Analysing visually, we can see that number of peaks in the edits done after the hour change is higher than for the period before the hour change.

### Summary

#### Data Handle
The dataset that we collected is quite small (53MB), therefore we don't need to make use of Spark in order to handle it.

In what comes next, we plan to collect more data, so that we can better understand the behaviour evolution before and after the hour change.

#### Understanding the Data
After cleaning and formatting our data to achieve the best possible interpretation, we began to analyze it.
Despite some correlation with no real causality, we have been able to better understand which analysis we should focus on: the dataset is relatively small and the features obtained do not carry a lot of information, we will focus on the activity of people through the amount of data modified before and after the time change.

#### Transform the Data
To improve the accuracy of our work, users' data can be cross-referenced to get their geographic coordinates and get a more accurate idea of the effects of time changes on specific geographic areas.

#### Methodology
Getting a complete analysis with only this dataset is impossible considering its size. This is why it will serve as a validation set for the analysis that we will perform in the data that we are going to collect.
We will therefore split this dataset in a short time interval in order to perform an analysis of the activity on the type of changes of the articles and on the amount of information modified, around the date of the hour change.
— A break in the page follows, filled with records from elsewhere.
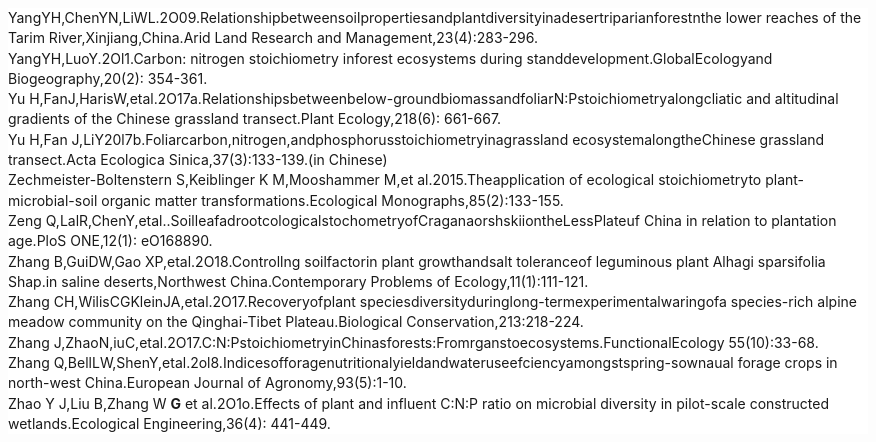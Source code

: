 YangYH,ChenYN,LiWL.2O09.Relationshipbetweensoilpropertiesandplantdiversityinadesertriparianforestnthe lower reaches of the Tarim River,Xinjiang,China.Arid Land Research and Management,23(4):283-296.   
YangYH,LuoY.2Ol1.Carbon: nitrogen stoichiometry inforest ecosystems during standdevelopment.GlobalEcologyand Biogeography,20(2): 354-361.   
Yu H,FanJ,HarisW,etal.2O17a.Relationshipsbetweenbelow-groundbiomassandfoliarN:Pstoichiometryalongcliatic and altitudinal gradients of the Chinese grassland transect.Plant Ecology,218(6): 661-667.   
Yu H,Fan J,LiY20l7b.Foliarcarbon,nitrogen,andphosphorusstoichiometryinagrassland ecosystemalongtheChinese grassland transect.Acta Ecologica Sinica,37(3):133-139.(in Chinese)   
Zechmeister-Boltenstern S,Keiblinger K M,Mooshammer M,et al.2015.Theapplication of ecological stoichiometryto plant-microbial-soil organic matter transformations.Ecological Monographs,85(2):133-155.   
Zeng Q,LalR,ChenY,etal..SoilleafadrootcologicalstochometryofCraganaorshskiiontheLessPlateuf China in relation to plantation age.PloS ONE,12(1): eO168890.   
Zhang B,GuiDW,Gao XP,etal.2O18.Controllng soilfactorin plant growthandsalt toleranceof leguminous plant Alhagi sparsifolia Shap.in saline deserts,Northwest China.Contemporary Problems of Ecology,11(1):111-121.   
Zhang CH,WilisCGKleinJA,etal.2O17.Recoveryofplant speciesdiversityduringlong-termexperimentalwaringofa species-rich alpine meadow community on the Qinghai-Tibet Plateau.Biological Conservation,213:218-224.   
Zhang J,ZhaoN,iuC,etal.2O17.C:N:PstoichiometryinChinasforests:Fromrganstoecosystems.FunctionalEcology 55(10):33-68.   
Zhang Q,BellLW,ShenY,etal.2ol8.Indicesofforagenutritionalyieldandwateruseefciencyamongstspring-sownaual forage crops in north-west China.European Journal of Agronomy,93(5):1-10.   
Zhao Y J,Liu B,Zhang W $\mathbf { G }$ et al.2O1o.Effects of plant and influent C:N:P ratio on microbial diversity in pilot-scale constructed wetlands.Ecological Engineering,36(4): 441-449.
### Larger dataset follow-up

In what comes next, we decided to collect a larger dataset comprising all the changes done in the week before and the week after the winter hour change for this year. For this, we once again used the Wikipedia API described above to collect a total of 595 MB of data. Due to the size of the new dataset, we will make use of Spark this time.

In [None]:
# Load the data
EXTENDED_DATA = "./data/wikiExtendedData.json"
wiki_df = spark.read.json(EXTENDED_DATA)

In [None]:
# Inspect the data format
wiki_df.printSchema()
wiki_df.show(10)

In [None]:
# Register view to do SQL queries
wiki_df.createOrReplaceTempView("Wiki")

In [None]:
posts_date = spark.sql(f"""SELECT COUNT(*) AS PostsCount,
            DATE_FORMAT(timestamp, "yyyy-MM-dd'T'HH") as Date
            FROM Wiki
            GROUP BY Date
            ORDER BY Date ASC""")

posts_date.show(10)

In [None]:
posts_date_df = posts_date.toPandas()
posts_date_df['Hour'] = posts_date_df['Date'].apply(lambda x: x.split('T')[1])

In [None]:
# Split data in before and after the hour change
before_df = posts_date_df[:167]
after_df = posts_date_df[167:]


before_df = before_df.groupby('Hour').mean()
after_df = after_df.groupby('Hour').mean()

In [None]:
# Plot the count distributions
f, arr = plt.subplots(1, 2, sharey=True)
f.suptitle(f'Change counts before and after winter hour change 2018')
f.set_figwidth(12)
f.set_figheight(6)
before_df.groupby('Hour').mean().reset_index().plot.bar(ax=arr[0], x='Hour', y='PostsCount',
                                                        title='Before', color='blue')
_ = after_df.groupby('Hour').mean().reset_index().plot.bar(ax=arr[1], x='Hour', y='PostsCount',
                                                           title='After', color='blue')

In [None]:
f, arr = plt.subplots(1, 2, sharey=True)
f.suptitle(f'Change counts before and after winter hour change 2018')
f.set_figwidth(12)
f.set_figheight(6)
plt.title("Before")
before_df.boxplot(ax=arr[0],column=['PostsCount'])
plt.title("After")
boxplot2 = after_df.boxplot(ax=arr[1],column=['PostsCount'])


In [None]:
# Plot the count distributions
before = before_df.groupby('Hour').mean().reset_index()
after=after_df.groupby('Hour').mean().reset_index()
before_display = before.rename(columns={'PostsCount':'before'})
after_display = after.rename(columns={'PostsCount':'after'})
f, arr = plt.subplots(1, 2, sharey=False)
f.suptitle(f'User behavior based on winter hour change')
f.set_figwidth(12)
f.set_figheight(6)
before_display.plot.bar(ax=arr[0], x='Hour', y='before', color='blue')
after_display.plot(ax=arr[0], x='Hour', y='after',title='Posts', color='red')
arr[1].plot(before.Hour,before.PostsCount-after.PostsCount)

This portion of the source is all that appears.